Joy was again short-lived, however, as Olympique loose-forward James Bell streaked upfield.

He was halted 20 metres out by Marsh but, with the defence away from home, the full-back prevented the quick play-the-ball and was sin-binned for a professional foul.

Cook Islands international Ford immediately made use of the extra man by sending Curran in down the left.

Amazingly, the 12 men retook the lead.

A penalty for holding down piggybacked them upfield and, at the end of a solid set, hooker Kriss Brining forced his way through a gap to score the kind of try from dummy-half that became his trademark prior to his 2016 switch to Salford.
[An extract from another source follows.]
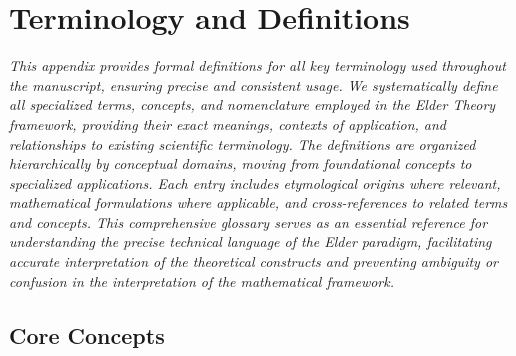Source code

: \chapter{Terminology and Definitions}

\textit{This appendix provides formal definitions for all key terminology used throughout the manuscript, ensuring precise and consistent usage. We systematically define all specialized terms, concepts, and nomenclature employed in the Elder Theory framework, providing their exact meanings, contexts of application, and relationships to existing scientific terminology. The definitions are organized hierarchically by conceptual domains, moving from foundational concepts to specialized applications. Each entry includes etymological origins where relevant, mathematical formulations where applicable, and cross-references to related terms and concepts. This comprehensive glossary serves as an essential reference for understanding the precise technical language of the Elder paradigm, facilitating accurate interpretation of the theoretical constructs and preventing ambiguity or confusion in the interpretation of the mathematical framework.}

\section{Core Concepts}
Hopefully more will follow.

Robinson curled in the goal for a 16-12 interval lead - Toulouse's frustrations beginning to show just before the hooter as Paul Marcon reacted unhappily to being shoved into touch.

Things changed immediately on the restart as Dean Parata broke a tackle, got into York territory and sent the supporting Kheirallah flying home.

For some reason, points-machine Kheirallah was not on kicking duties, with Tony Maurel taking over from the benched Marion and making it 18-16.

The hosts then went two scores ahead as Robin flew from the opposite side of the field onto Ford's clever reverse kick 40 metres out, Maurel goaling.

Knights boss Ford, in an effort to spark a revival, switched things like he had successfully done against Widnes on Monday - moving Marsh to stand-off and Jason Bass to full-back, with Southernwood, who has had just one training session with the team, being withdrawn.

They had one chance as Robinson's kick was just too long for Marsh, and another as Stock drove close.

They then forced a drop-out, then another, and the pressure told as Robinson fed Whiteley to squeeze into the corner.

Amazingly, it was soon level. Toulouse claimed a penalty for reefing but ref Marcus Griffiths deemed Kheiralla had fumbled 15 metres from his own line.

The platform set, Robinson set up another try with a pinpoint kick touched down by sub Scott.

The conversion put York 26-24 ahead with 13 minutes left.

Robinson had half a sight of a counter-attack try as he gathered a Ford kick with green in front of him, but the hosts got to him - and then struck the winner.

They got a fortunate scrum for a supposed knock-on behind a kick when the ball appeared to go backwards and, from it, Marion crossed and converted. Three defenders tried to hold him up rather than push him back, but he spun and was somehow allowed to find the grass.

Marsh was cruelly denied by the officials after that, and there was still a glimmer of hope in a helter skelter finale following a Robinson ball steal. But it wasn't to be. C'est la vie.